Considérant que, dès lors, Mlle REYNIER est fondée à demander l'annulation de l'arrêt attaqué ;

Considérant qu'aux termes de l'article 11 de la loi susvisée du 31 décembre 1987, le Conseil d'Etat, s'il prononce l'annulation d'une décision d'une juridiction administrative statuant en dernier ressort, peut "régler l'affaire au fond si l'intérêt d'une bonne administration de la justice le justifie" ; que, dans les circonstances de l'espèce, il y a lieu de régler l'affaire au fond ;

Sur la responsabilité :

Considérant qu'il résulte de l'instruction, et notamment du rapport d'expertise du professeur Di Menza, que, malgré la persistance des douleurs ressenties par Mlle REYNIERet les symptômes présentés par le mollet gauche de la blessée, le centre hospitalier de Brive n'a fait procéder que le 9 mars 1990 en fin d'après-midi, soit plus de quarante-huit heures après l'arrivée de Mlle REYNIER aux urgences de l'hôpital, à un examen par un chirurgien ; que le syndrome de la loge, diagnostiqué le 9 mars 1990, n'a pu être efficacement traité alors qu'un diagnostic rapide aurait conservé à la victime des chances de récupération totale ; qu'ainsi, le centre hospitalier de Brive n'est pas fondé à soutenir que l'absence d'examen rapide par un chirurgien, alors que l'intéressée était entrée en urgence à l'hôpital à la suite de chutes de cheval et souffrait de manière croissante des mollets et du genou, ne constituait pas une faute dans l'organisation du service de nature à engager sa responsabilité ; que la circonstance que le syndrome de la loge serait difficile à diagnostiquer par des praticiens généralistes n'ayant pas l'expérience de ce type de symptômes est sans influence sur l'existence de cette faute ; qu'il résulte de ce qui précède que le centre hospitalier de Brive n'est pas fondé à demander l'annulation du jugement du tribunal administratif de Limoges du 20 janvier 1994 ;

Sur le préjudice :

Considérant que, dans les circonstances de l'affaire, les premiers juges ont fait une juste appréciation des troubles de toutes natures subis par la victime en fixant le montant du préjudice indemnisable à une somme de 122 846 F comprenant une indemnité de 2 846 F au titre des pertes de salaires, une indemnité de 20 000 F au titre des souffrances physiques qualifiées de moyennes, une indemnité de 20 000 F au titre du préjudice esthétique et une indemnité de 80 000 F au titre des troubles dans les conditions d'existence ; que, par suite, ni le centre hospitalier de Brive, ni Mlle REYNIER ne sont fondés à demander la réformation du jugement du tribunal administratif de Limoges du 20 janvier 1994 ;

Sur les conclusions tendant à l'application des dispositions de l'article 75-I de la loi n° 91-647 du 10 juillet 1991 :

Considérant qu'il y a lieu, dans les circonstances de l'espèce, en application des dispositions susmentionnées, de condamner le centre hospitalier de Brive à payer à Mlle REYNIER la somme qu'elle demande au titre des frais exposés par elle et non compris dans les dépens ;

D E C I D E :

Article 1er : L'arrêt de la cour administrative d'appel de Bordeaux du 27 décembre 1995 est annulé.

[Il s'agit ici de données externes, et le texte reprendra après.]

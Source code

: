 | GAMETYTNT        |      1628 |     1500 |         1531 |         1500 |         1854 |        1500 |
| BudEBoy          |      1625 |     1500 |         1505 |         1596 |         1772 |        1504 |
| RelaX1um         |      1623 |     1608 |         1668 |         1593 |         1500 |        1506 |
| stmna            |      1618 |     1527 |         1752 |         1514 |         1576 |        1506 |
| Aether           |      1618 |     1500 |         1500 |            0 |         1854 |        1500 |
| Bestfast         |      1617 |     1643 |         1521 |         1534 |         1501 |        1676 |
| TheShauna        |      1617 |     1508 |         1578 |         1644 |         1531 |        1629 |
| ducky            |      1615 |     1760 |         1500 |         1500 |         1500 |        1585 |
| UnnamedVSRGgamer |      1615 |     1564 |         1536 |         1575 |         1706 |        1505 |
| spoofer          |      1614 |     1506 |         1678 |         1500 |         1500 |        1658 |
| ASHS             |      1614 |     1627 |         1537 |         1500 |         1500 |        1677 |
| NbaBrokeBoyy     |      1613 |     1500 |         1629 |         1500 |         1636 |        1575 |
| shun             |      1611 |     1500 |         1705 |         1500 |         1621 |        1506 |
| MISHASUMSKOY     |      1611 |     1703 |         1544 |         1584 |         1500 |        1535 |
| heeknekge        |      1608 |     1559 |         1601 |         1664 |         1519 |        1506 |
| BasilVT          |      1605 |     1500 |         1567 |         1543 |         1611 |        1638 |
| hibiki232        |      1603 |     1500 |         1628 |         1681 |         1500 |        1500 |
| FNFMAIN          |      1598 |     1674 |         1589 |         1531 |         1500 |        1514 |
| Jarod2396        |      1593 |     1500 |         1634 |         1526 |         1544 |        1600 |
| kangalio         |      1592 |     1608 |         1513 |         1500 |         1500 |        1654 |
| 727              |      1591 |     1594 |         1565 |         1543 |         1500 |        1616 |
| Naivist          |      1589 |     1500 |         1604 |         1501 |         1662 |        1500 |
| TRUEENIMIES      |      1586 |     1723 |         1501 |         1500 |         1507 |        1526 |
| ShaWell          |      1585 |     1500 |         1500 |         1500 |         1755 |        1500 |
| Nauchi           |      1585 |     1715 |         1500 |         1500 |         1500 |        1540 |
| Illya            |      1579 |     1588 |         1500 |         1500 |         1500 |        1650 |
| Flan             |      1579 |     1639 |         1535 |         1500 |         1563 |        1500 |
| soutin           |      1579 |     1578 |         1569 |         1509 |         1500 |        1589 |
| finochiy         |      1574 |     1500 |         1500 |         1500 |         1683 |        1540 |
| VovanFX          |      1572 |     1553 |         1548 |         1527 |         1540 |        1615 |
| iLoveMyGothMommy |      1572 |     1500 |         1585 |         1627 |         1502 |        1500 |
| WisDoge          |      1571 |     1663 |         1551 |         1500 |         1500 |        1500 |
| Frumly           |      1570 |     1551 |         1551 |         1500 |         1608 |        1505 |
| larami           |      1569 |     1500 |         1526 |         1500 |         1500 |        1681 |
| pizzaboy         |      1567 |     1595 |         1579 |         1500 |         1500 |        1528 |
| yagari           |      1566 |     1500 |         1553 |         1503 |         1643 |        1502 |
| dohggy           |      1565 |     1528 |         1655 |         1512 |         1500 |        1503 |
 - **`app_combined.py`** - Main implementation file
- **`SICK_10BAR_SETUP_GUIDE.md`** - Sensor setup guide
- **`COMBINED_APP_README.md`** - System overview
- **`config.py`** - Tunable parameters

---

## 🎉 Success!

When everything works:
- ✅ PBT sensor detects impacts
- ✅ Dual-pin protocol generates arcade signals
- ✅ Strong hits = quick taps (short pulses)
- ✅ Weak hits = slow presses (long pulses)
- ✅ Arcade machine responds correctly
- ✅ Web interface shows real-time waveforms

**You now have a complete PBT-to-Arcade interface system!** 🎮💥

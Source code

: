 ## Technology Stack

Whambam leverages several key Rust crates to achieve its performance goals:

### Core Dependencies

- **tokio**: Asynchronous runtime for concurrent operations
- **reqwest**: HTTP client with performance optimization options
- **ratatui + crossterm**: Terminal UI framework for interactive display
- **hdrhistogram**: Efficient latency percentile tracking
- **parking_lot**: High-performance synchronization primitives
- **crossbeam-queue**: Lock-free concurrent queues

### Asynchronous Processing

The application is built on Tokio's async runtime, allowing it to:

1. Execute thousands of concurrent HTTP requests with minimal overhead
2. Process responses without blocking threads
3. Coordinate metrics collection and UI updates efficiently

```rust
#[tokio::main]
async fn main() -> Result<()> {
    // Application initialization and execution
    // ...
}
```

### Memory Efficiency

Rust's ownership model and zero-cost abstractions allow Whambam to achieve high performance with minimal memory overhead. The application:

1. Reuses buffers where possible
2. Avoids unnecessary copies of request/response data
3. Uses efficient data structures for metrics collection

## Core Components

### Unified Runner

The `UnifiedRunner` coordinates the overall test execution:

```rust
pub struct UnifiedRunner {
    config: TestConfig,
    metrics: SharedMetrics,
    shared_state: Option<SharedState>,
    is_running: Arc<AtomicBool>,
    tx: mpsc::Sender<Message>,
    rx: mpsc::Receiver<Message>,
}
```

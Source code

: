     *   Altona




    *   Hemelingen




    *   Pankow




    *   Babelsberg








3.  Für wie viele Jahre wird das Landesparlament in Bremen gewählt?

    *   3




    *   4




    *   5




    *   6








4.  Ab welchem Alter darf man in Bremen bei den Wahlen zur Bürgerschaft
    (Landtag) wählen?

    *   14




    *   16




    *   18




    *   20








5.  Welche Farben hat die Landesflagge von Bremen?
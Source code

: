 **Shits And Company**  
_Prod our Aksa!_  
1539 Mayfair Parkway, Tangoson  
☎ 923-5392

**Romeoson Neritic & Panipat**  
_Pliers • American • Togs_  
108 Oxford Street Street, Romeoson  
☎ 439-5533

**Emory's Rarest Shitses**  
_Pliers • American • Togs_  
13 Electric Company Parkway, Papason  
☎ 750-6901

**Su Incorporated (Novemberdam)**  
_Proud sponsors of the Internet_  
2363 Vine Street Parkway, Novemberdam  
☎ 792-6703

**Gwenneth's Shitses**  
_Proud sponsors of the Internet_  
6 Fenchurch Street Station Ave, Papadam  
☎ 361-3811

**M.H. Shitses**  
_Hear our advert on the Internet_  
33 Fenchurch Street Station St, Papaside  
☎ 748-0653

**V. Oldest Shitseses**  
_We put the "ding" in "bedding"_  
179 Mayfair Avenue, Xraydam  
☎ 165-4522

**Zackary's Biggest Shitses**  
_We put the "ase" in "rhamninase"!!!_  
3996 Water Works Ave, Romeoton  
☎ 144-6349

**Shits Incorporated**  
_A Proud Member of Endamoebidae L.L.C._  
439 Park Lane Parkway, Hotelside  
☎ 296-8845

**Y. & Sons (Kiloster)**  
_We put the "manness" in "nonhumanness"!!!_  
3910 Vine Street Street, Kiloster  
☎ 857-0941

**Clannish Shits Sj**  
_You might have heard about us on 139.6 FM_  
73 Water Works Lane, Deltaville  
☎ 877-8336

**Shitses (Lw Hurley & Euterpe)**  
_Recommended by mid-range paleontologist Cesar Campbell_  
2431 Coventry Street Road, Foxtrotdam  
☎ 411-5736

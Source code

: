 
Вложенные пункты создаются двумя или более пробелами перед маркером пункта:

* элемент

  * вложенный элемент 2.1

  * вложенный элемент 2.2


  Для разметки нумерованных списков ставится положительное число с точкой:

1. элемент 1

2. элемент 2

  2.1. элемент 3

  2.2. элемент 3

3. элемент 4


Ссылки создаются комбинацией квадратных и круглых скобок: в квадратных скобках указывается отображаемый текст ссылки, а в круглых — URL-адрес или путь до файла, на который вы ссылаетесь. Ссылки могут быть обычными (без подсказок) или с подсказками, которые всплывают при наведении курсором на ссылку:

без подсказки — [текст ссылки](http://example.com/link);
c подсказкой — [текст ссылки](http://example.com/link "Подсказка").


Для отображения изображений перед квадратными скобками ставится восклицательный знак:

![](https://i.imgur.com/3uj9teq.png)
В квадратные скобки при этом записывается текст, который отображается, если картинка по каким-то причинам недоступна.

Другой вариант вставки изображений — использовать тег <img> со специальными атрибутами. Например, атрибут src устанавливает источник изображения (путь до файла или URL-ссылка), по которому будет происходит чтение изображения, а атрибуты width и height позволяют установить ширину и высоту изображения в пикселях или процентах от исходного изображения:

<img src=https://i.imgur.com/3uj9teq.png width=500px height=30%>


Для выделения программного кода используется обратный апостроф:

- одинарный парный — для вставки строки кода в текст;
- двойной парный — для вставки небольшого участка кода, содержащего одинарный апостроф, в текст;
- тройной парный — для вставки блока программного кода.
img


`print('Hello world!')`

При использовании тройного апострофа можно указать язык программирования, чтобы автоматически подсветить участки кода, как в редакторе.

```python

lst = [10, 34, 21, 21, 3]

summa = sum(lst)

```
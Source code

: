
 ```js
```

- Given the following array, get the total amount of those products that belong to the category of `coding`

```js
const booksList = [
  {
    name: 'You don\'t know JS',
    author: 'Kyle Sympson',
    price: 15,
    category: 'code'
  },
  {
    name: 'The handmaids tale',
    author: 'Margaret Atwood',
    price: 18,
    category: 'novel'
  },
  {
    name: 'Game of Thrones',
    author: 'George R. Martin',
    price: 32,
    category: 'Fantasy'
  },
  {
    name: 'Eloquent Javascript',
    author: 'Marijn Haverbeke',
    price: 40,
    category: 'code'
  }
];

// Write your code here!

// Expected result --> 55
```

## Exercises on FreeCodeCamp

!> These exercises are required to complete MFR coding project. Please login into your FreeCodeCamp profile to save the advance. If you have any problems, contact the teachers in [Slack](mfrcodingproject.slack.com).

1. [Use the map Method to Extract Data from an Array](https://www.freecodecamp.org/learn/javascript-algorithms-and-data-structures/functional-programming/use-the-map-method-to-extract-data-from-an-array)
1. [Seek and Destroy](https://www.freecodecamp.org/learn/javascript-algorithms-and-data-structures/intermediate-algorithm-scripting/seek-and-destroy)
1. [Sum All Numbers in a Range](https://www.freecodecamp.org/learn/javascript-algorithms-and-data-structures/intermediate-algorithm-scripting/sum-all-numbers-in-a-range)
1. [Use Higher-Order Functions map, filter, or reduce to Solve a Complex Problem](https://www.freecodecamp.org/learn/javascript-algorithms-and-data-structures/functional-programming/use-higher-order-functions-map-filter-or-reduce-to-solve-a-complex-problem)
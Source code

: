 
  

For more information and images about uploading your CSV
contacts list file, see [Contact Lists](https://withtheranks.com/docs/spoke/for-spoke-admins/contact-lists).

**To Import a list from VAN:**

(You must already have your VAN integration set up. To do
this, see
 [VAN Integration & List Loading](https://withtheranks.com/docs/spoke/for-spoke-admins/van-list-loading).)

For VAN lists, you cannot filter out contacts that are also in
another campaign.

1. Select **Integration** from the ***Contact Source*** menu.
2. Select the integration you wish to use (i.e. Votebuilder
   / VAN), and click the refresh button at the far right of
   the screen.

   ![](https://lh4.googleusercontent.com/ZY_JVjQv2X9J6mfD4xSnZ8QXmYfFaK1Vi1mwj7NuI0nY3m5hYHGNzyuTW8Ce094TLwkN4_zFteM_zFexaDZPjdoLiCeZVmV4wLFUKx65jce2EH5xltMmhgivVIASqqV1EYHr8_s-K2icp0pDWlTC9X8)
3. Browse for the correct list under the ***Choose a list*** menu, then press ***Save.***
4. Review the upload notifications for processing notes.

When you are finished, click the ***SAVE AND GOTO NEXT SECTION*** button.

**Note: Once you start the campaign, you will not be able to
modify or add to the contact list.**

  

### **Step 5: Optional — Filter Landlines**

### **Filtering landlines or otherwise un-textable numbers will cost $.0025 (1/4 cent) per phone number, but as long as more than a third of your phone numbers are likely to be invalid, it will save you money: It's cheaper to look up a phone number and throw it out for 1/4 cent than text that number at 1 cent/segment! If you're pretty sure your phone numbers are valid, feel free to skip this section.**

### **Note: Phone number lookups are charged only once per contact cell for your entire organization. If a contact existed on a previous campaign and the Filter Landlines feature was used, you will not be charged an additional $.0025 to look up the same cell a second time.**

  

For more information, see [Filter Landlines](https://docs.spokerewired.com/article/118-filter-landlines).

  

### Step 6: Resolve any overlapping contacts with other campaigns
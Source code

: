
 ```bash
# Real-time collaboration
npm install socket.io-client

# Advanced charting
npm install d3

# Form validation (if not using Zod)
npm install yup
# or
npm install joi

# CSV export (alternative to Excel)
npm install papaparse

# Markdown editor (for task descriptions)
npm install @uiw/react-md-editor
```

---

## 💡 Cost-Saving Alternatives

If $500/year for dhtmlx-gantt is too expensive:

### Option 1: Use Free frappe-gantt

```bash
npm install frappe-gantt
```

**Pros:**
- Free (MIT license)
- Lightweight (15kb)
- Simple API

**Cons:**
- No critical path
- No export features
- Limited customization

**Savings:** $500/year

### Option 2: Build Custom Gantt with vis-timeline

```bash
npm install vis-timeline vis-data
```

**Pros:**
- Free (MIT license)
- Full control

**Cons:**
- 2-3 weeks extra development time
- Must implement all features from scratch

Article 2 : La requête du centre hospitalier de Brive et l'appel incident de Mlle REYNIER présentés devant la cour administrative d'appel de Bordeaux sont rejetés.

Article 3 : Le centre hospitalier de Brive est condamné à verser la somme de 15 000 F à Mlle REYNIER, au titre des dispositions de l'article 75-I de la loi du 10 juillet 1991.

Article 4 : La présente décision sera notifiée à Mlle Françoise REYNIER, au centre hospitalier général de Brive, au président de la cour administrative d'appel de Bordeaux et au ministre de l'emploi et de la solidarité.